An Omokoroa takeover?

Brian Anderson
The Western Front
www.sunlive.co.nz

Impotent community boards are being subverted by a new community communication structure called the Omokoroa Model. This was revealed in the first ever minutes of the new Council Community Participation Committee.

The dangerous, restrictive, divide-and-rule practices the council has developed over the last ten years is now confirmed and elevated to council policy. The strategy was used to render community boards ineffective, to shield the council from community interference in planning and direction, while reducing community participation to the level of service requests. The system is all Omokoroa based, driven and controlled. The rest of us are supposed to shut up and catch up.

The put downs of community boards have been successful with most residents low level of expectation now misinterpreted as public apathy. Community boards were never funded for more than postage stamps. There was no money for letter drops, meetings or advertising. Two way communication with the council was no more effective than the public democracy sessions before the non-democracy board meetings. The mayor was the only one allowed to report on council matters to the public in newspapers, but the major weapon in the demise of community boards was the councillors' takeover of communication at board level. Councillors were meant to be the communication links between the council and the boards and should never have usurped the community boards. A coven of councillors, broadcasting out of Omokoroa, led the charge against boards and vociferously attacked Waihi Beach's attempt to leave the Western Bay. The same councillors are responsible for the development of the Omokoroa Model.

The Omokoroa Model is simple. Any resident can form a group, become a squeaking bearing, receive a promise of a light oiling and have a chat with a councillor – it doesn't matter which one. The councillor then reports to the Community Participation Committee, who in turn passes their interpretations and recommendations on to the Strategy and Policy Committee. The process seems unwieldy, with perhaps up to 60 groups or more demanding attention at any one time. The model might seem to offer a possible alternative to community boards, but the way the system has been introduced reveals that something stinks. It is not just the pipeline problem. A few councillors have been conspiring to advance Omokoroa at the expense of the rest of the district. No real plan is revealed and the minutes betray Omokoroa's lack of direction from council for their next step. This mismanagement of the process will do nothing to inspire the rest of the Bay to follow the model or trust the council. The minutes contain evidence of arrogance, collusion, small minded politics and council mismanagement.

The minutes reveal all

The arrogance is revealed in the Community Partnership Committee's minutes. The minutes explain how requirements from local government at national level were not welcomed and would be ignored and that all politicians should be supporting council's opposition to perceived interference from the Local Government Authority. The Maori Forum already has direct access to council and is bypassing community boards, but the partnership committee believes it should get a better understanding from Maori and states that the Maori Forum should be linked to them. They admitted that the last three months of community board training had taken community boards down a different path.

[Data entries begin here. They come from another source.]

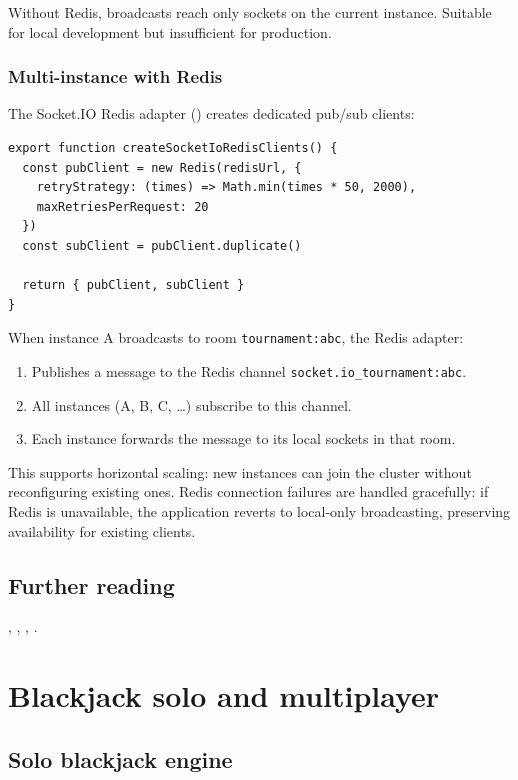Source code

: \documentclass[11pt,a4paper]{article}
\begin{document}
Without Redis, broadcasts reach only sockets on the current instance. Suitable for local development but insufficient for production.

\subsubsection{Multi-instance with Redis}

The Socket.IO Redis adapter () creates dedicated pub/sub clients:

\begin{verbatim}
export function createSocketIoRedisClients() {
  const pubClient = new Redis(redisUrl, {
    retryStrategy: (times) => Math.min(times * 50, 2000),
    maxRetriesPerRequest: 20
  })
  const subClient = pubClient.duplicate()

  return { pubClient, subClient }
}
\end{verbatim}

\noindent When instance A broadcasts to room \texttt{tournament:abc}, the Redis adapter:

\begin{enumerate}
\item Publishes a message to the Redis channel \texttt{socket.io\_tournament:abc}.
\item All instances (A, B, C, \ldots) subscribe to this channel.
\item Each instance forwards the message to its local sockets in that room.
\end{enumerate}

This supports horizontal scaling: new instances can join the cluster without reconfiguring existing ones. Redis connection failures are handled gracefully: if Redis is unavailable, the application reverts to local-only broadcasting, preserving availability for existing clients.

\subsection{Further reading}

, , , .

\section{Blackjack solo and multiplayer}
\label{app:bj}

\subsection{Solo blackjack engine}
\end{document}
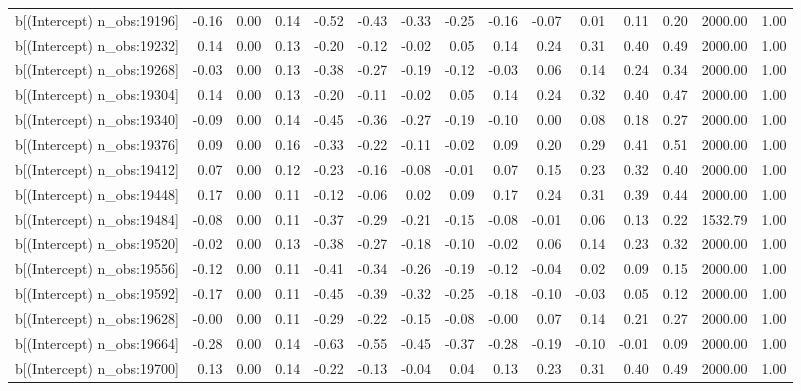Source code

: \begin{table}[ht]
\begin{tabular}{rrrrrrrrrrrrrrr}
  b[(Intercept) n\_obs:19196] & -0.16 & 0.00 & 0.14 & -0.52 & -0.43 & -0.33 & -0.25 & -0.16 & -0.07 & 0.01 & 0.11 & 0.20 & 2000.00 & 1.00 \\ 
  b[(Intercept) n\_obs:19232] & 0.14 & 0.00 & 0.13 & -0.20 & -0.12 & -0.02 & 0.05 & 0.14 & 0.24 & 0.31 & 0.40 & 0.49 & 2000.00 & 1.00 \\ 
  b[(Intercept) n\_obs:19268] & -0.03 & 0.00 & 0.13 & -0.38 & -0.27 & -0.19 & -0.12 & -0.03 & 0.06 & 0.14 & 0.24 & 0.34 & 2000.00 & 1.00 \\ 
  b[(Intercept) n\_obs:19304] & 0.14 & 0.00 & 0.13 & -0.20 & -0.11 & -0.02 & 0.05 & 0.14 & 0.24 & 0.32 & 0.40 & 0.47 & 2000.00 & 1.00 \\ 
  b[(Intercept) n\_obs:19340] & -0.09 & 0.00 & 0.14 & -0.45 & -0.36 & -0.27 & -0.19 & -0.10 & 0.00 & 0.08 & 0.18 & 0.27 & 2000.00 & 1.00 \\ 
  b[(Intercept) n\_obs:19376] & 0.09 & 0.00 & 0.16 & -0.33 & -0.22 & -0.11 & -0.02 & 0.09 & 0.20 & 0.29 & 0.41 & 0.51 & 2000.00 & 1.00 \\ 
  b[(Intercept) n\_obs:19412] & 0.07 & 0.00 & 0.12 & -0.23 & -0.16 & -0.08 & -0.01 & 0.07 & 0.15 & 0.23 & 0.32 & 0.40 & 2000.00 & 1.00 \\ 
  b[(Intercept) n\_obs:19448] & 0.17 & 0.00 & 0.11 & -0.12 & -0.06 & 0.02 & 0.09 & 0.17 & 0.24 & 0.31 & 0.39 & 0.44 & 2000.00 & 1.00 \\ 
  b[(Intercept) n\_obs:19484] & -0.08 & 0.00 & 0.11 & -0.37 & -0.29 & -0.21 & -0.15 & -0.08 & -0.01 & 0.06 & 0.13 & 0.22 & 1532.79 & 1.00 \\ 
  b[(Intercept) n\_obs:19520] & -0.02 & 0.00 & 0.13 & -0.38 & -0.27 & -0.18 & -0.10 & -0.02 & 0.06 & 0.14 & 0.23 & 0.32 & 2000.00 & 1.00 \\ 
  b[(Intercept) n\_obs:19556] & -0.12 & 0.00 & 0.11 & -0.41 & -0.34 & -0.26 & -0.19 & -0.12 & -0.04 & 0.02 & 0.09 & 0.15 & 2000.00 & 1.00 \\ 
  b[(Intercept) n\_obs:19592] & -0.17 & 0.00 & 0.11 & -0.45 & -0.39 & -0.32 & -0.25 & -0.18 & -0.10 & -0.03 & 0.05 & 0.12 & 2000.00 & 1.00 \\ 
  b[(Intercept) n\_obs:19628] & -0.00 & 0.00 & 0.11 & -0.29 & -0.22 & -0.15 & -0.08 & -0.00 & 0.07 & 0.14 & 0.21 & 0.27 & 2000.00 & 1.00 \\ 
  b[(Intercept) n\_obs:19664] & -0.28 & 0.00 & 0.14 & -0.63 & -0.55 & -0.45 & -0.37 & -0.28 & -0.19 & -0.10 & -0.01 & 0.09 & 2000.00 & 1.00 \\ 
  b[(Intercept) n\_obs:19700] & 0.13 & 0.00 & 0.14 & -0.22 & -0.13 & -0.04 & 0.04 & 0.13 & 0.23 & 0.31 & 0.40 & 0.49 & 2000.00 & 1.00 \\ 

\end{tabular}
\end{table}
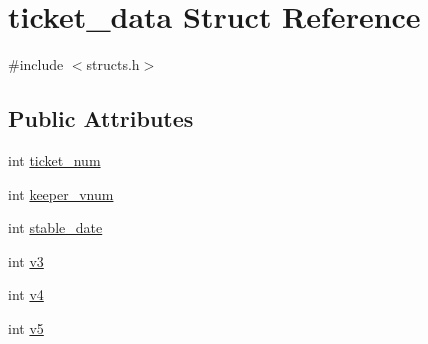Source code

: \hypertarget{structticket__data}{\section{ticket\-\_\-data Struct Reference}
\label{structticket__data}
}


{\ttfamily \#include $<$structs.\-h$>$}

\subsection*{Public Attributes}
\begin{DoxyCompactItemize}
\item 
int \hyperlink{structticket__data_a3f07c5664b95e0d5bc6f28315462b044}{ticket\-\_\-num}
\item 
int \hyperlink{structticket__data_a6a41b7824dc8014d01492d101a87da55}{keeper\-\_\-vnum}
\item 
int \hyperlink{structticket__data_ab249e3b12b7c214c269a411553be4591}{stable\-\_\-date}
\item 
int \hyperlink{structticket__data_a49e2dd23e6aaf1ffba0db9a4138f89a7}{v3}
\item 
int \hyperlink{structticket__data_aec88d5f38898662e1b7d0035ab259c8a}{v4}
\item 
int \hyperlink{structticket__data_a436bfddcf5066e7f186a9281ae7e818e}{v5}
\end{DoxyCompactItemize}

This could have been a deliberate move to hide the new development or it could be just a lack of communication within council. The boards were unaware of the changes and the minutes recognise that there is unfinished business with council, who still have to clarify the roles of boards, council and community groups. It states that only Omokoroa has a satisfactory working model of the new approach and all others had to be brought up to the same level.

The Community Participation Committee includes all of the Omokoroa/ Kaimai councillors, but not one councillor comes from Katikati, Waihi Beach or Te Puke. This is denied in the minutes as a problem for true representation. When the council was asked to approve the new Community Participation Committee with no information on its purpose or background, a request for information was refused. All councillors pleaded ignorance at the time, but the motion was passed. The Omokoroa minutes now indicate that many councillors were aware, but didn't want any public discussion of their plans.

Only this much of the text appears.